— WHAT YOU ARE ASKED TO DO —
Among the entries below, find the line with "set-url origin giturl.git" and the line with "Could not find". Return exactly those lines and every line between them, but no pictures.

(Saved entries)
*** Block opens ***

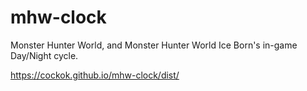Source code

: # mhw-clock

Monster Hunter World, and Monster Hunter World Ice Born's in-game Day/Night cycle.

https://cockok.github.io/mhw-clock/dist/
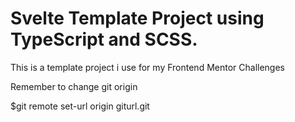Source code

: # Svelte Template Project using TypeScript and SCSS.

This is a template project i use for my Frontend Mentor Challenges

Remember to change git origin

$git remote set-url origin giturl.git
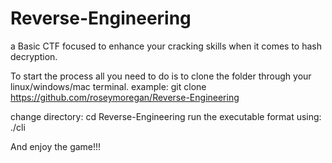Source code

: # Reverse-Engineering
a Basic CTF focused to enhance your cracking skills when it comes to hash decryption.

To start the process all you need to do is to clone the folder through your linux/windows/mac terminal.
example: git clone https://github.com/roseymoregan/Reverse-Engineering

change directory: cd Reverse-Engineering
run the executable format using: ./cli

And enjoy the game!!!
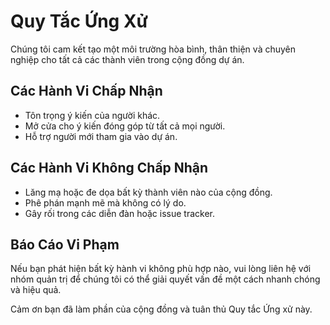 # Quy Tắc Ứng Xử

Chúng tôi cam kết tạo một môi trường hòa bình, thân thiện và chuyên nghiệp cho tất cả các thành viên trong cộng đồng dự án.

## Các Hành Vi Chấp Nhận

- Tôn trọng ý kiến của người khác.
- Mở cửa cho ý kiến đóng góp từ tất cả mọi người.
- Hỗ trợ người mới tham gia vào dự án.

## Các Hành Vi Không Chấp Nhận

- Lăng mạ hoặc đe dọa bất kỳ thành viên nào của cộng đồng.
- Phê phán mạnh mẽ mà không có lý do.
- Gây rối trong các diễn đàn hoặc issue tracker.

## Báo Cáo Vi Phạm

Nếu bạn phát hiện bất kỳ hành vi không phù hợp nào, vui lòng liên hệ với nhóm quản trị để chúng tôi có thể giải quyết vấn đề một cách nhanh chóng và hiệu quả.

Cảm ơn bạn đã làm phần của cộng đồng và tuân thủ Quy tắc Ứng xử này.
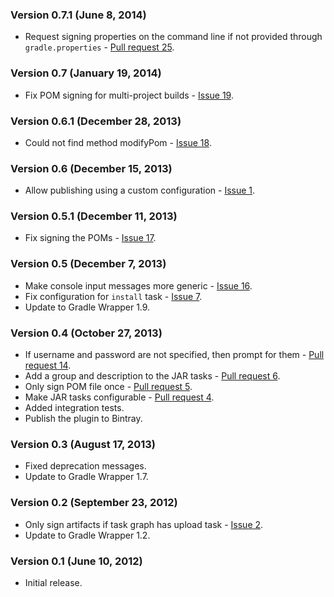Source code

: ### Version 0.7.1 (June 8, 2014)

* Request signing properties on the command line if not provided through `gradle.properties` - [Pull request 25](https://github.com/bmuschko/gradle-nexus-plugin/pull/25).

### Version 0.7 (January 19, 2014)

* Fix POM signing for multi-project builds - [Issue 19](https://github.com/bmuschko/gradle-nexus-plugin/issues/19).

### Version 0.6.1 (December 28, 2013)

* Could not find method modifyPom - [Issue 18](https://github.com/bmuschko/gradle-nexus-plugin/issues/18).

### Version 0.6 (December 15, 2013)

* Allow publishing using a custom configuration - [Issue 1](https://github.com/bmuschko/gradle-nexus-plugin/issues/1).

### Version 0.5.1 (December 11, 2013)

* Fix signing the POMs - [Issue 17](https://github.com/bmuschko/gradle-nexus-plugin/issues/17).

### Version 0.5 (December 7, 2013)

* Make console input messages more generic - [Issue 16](https://github.com/bmuschko/gradle-nexus-plugin/issues/16).
* Fix configuration for `install` task - [Issue 7](https://github.com/bmuschko/gradle-nexus-plugin/issues/7).
* Update to Gradle Wrapper 1.9.

### Version 0.4 (October 27, 2013)

* If username and password are not specified, then prompt for them - [Pull request 14](https://github.com/bmuschko/gradle-nexus-plugin/pull/14).
* Add a group and description to the JAR tasks - [Pull request 6](https://github.com/bmuschko/gradle-nexus-plugin/pull/6).
* Only sign POM file once - [Pull request 5](https://github.com/bmuschko/gradle-nexus-plugin/pull/5).
* Make JAR tasks configurable - [Pull request 4](https://github.com/bmuschko/gradle-nexus-plugin/pull/4).
* Added integration tests.
* Publish the plugin to Bintray.

### Version 0.3 (August 17, 2013)

* Fixed deprecation messages.
* Update to Gradle Wrapper 1.7.

### Version 0.2 (September 23, 2012)

* Only sign artifacts if task graph has upload task - [Issue 2](https://github.com/bmuschko/gradle-nexus-plugin/issues/2).
* Update to Gradle Wrapper 1.2.

### Version 0.1 (June 10, 2012)

* Initial release.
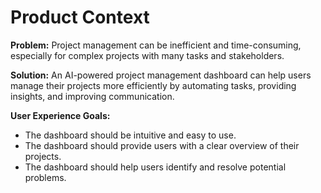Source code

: # Product Context

**Problem:** Project management can be inefficient and time-consuming, especially for complex projects with many tasks and stakeholders.

**Solution:** An AI-powered project management dashboard can help users manage their projects more efficiently by automating tasks, providing insights, and improving communication.

**User Experience Goals:**
- The dashboard should be intuitive and easy to use.
- The dashboard should provide users with a clear overview of their projects.
- The dashboard should help users identify and resolve potential problems.
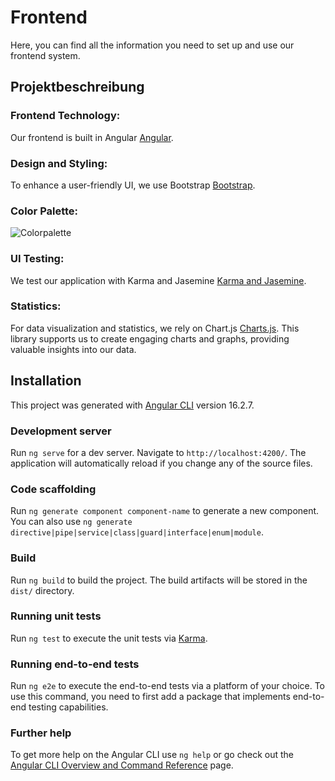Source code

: # Frontend 

Here, you can find all the information you need to set up and use our frontend system.

## Projektbeschreibung

### Frontend Technology:

Our frontend is built in Angular [Angular](https://angular.io/). 

### Design and Styling:

To enhance a user-friendly UI, we use Bootstrap [Bootstrap](https://getbootstrap.com/).

### Color Palette:

![Colorpalette](src/assets/colorpalette.png)

### UI Testing:

We test our application with Karma and Jasemine [Karma and Jasemine](https://angular.io/guide/testing).  

### Statistics:

For data visualization and statistics, we rely on Chart.js [Charts.js](https://www.chartjs.org/). This library supports us to create engaging charts and graphs, providing valuable insights into our data.


## Installation

This project was generated with [Angular CLI](https://github.com/angular/angular-cli) version 16.2.7.

### Development server

Run `ng serve` for a dev server. Navigate to `http://localhost:4200/`. The application will automatically reload if you change any of the source files.

### Code scaffolding

Run `ng generate component component-name` to generate a new component. You can also use `ng generate directive|pipe|service|class|guard|interface|enum|module`.

### Build

Run `ng build` to build the project. The build artifacts will be stored in the `dist/` directory.

### Running unit tests

Run `ng test` to execute the unit tests via [Karma](https://karma-runner.github.io).

### Running end-to-end tests

Run `ng e2e` to execute the end-to-end tests via a platform of your choice. To use this command, you need to first add a package that implements end-to-end testing capabilities.

### Further help

To get more help on the Angular CLI use `ng help` or go check out the [Angular CLI Overview and Command Reference](https://angular.io/cli) page.
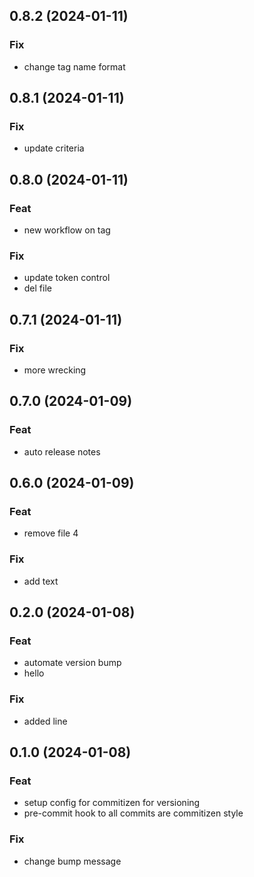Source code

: ## 0.8.2 (2024-01-11)

### Fix

- change tag name format

## 0.8.1 (2024-01-11)

### Fix

- update criteria

## 0.8.0 (2024-01-11)

### Feat

- new workflow on tag

### Fix

- update token control
- del file

## 0.7.1 (2024-01-11)

### Fix

- more wrecking

## 0.7.0 (2024-01-09)

### Feat

- auto release notes

## 0.6.0 (2024-01-09)

### Feat

- remove file 4

### Fix

- add text

## 0.2.0 (2024-01-08)

### Feat

- automate version bump
- hello

### Fix

- added line

## 0.1.0 (2024-01-08)

### Feat

- setup config for commitizen for versioning
- pre-commit hook to all commits are commitizen style

### Fix

- change bump message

*** Block closes ***

— YOUR SOLUTION —
$git remote set-url origin giturl.git
Source code

: # Reverse-Engineering
a Basic CTF focused to enhance your cracking skills when it comes to hash decryption.

To start the process all you need to do is to clone the folder through your linux/windows/mac terminal.
example: git clone https://github.com/roseymoregan/Reverse-Engineering

change directory: cd Reverse-Engineering
run the executable format using: ./cli

And enjoy the game!!!
 # Quy Tắc Ứng Xử

Chúng tôi cam kết tạo một môi trường hòa bình, thân thiện và chuyên nghiệp cho tất cả các thành viên trong cộng đồng dự án.

## Các Hành Vi Chấp Nhận

- Tôn trọng ý kiến của người khác.
- Mở cửa cho ý kiến đóng góp từ tất cả mọi người.
- Hỗ trợ người mới tham gia vào dự án.

## Các Hành Vi Không Chấp Nhận

- Lăng mạ hoặc đe dọa bất kỳ thành viên nào của cộng đồng.
- Phê phán mạnh mẽ mà không có lý do.
- Gây rối trong các diễn đàn hoặc issue tracker.

## Báo Cáo Vi Phạm

Nếu bạn phát hiện bất kỳ hành vi không phù hợp nào, vui lòng liên hệ với nhóm quản trị để chúng tôi có thể giải quyết vấn đề một cách nhanh chóng và hiệu quả.

Cảm ơn bạn đã làm phần của cộng đồng và tuân thủ Quy tắc Ứng xử này.
Source code

: ### Version 0.7.1 (June 8, 2014)

* Request signing properties on the command line if not provided through `gradle.properties` - [Pull request 25](https://github.com/bmuschko/gradle-nexus-plugin/pull/25).

### Version 0.7 (January 19, 2014)

* Fix POM signing for multi-project builds - [Issue 19](https://github.com/bmuschko/gradle-nexus-plugin/issues/19).

### Version 0.6.1 (December 28, 2013)

* Could not find method modifyPom - [Issue 18](https://github.com/bmuschko/gradle-nexus-plugin/issues/18).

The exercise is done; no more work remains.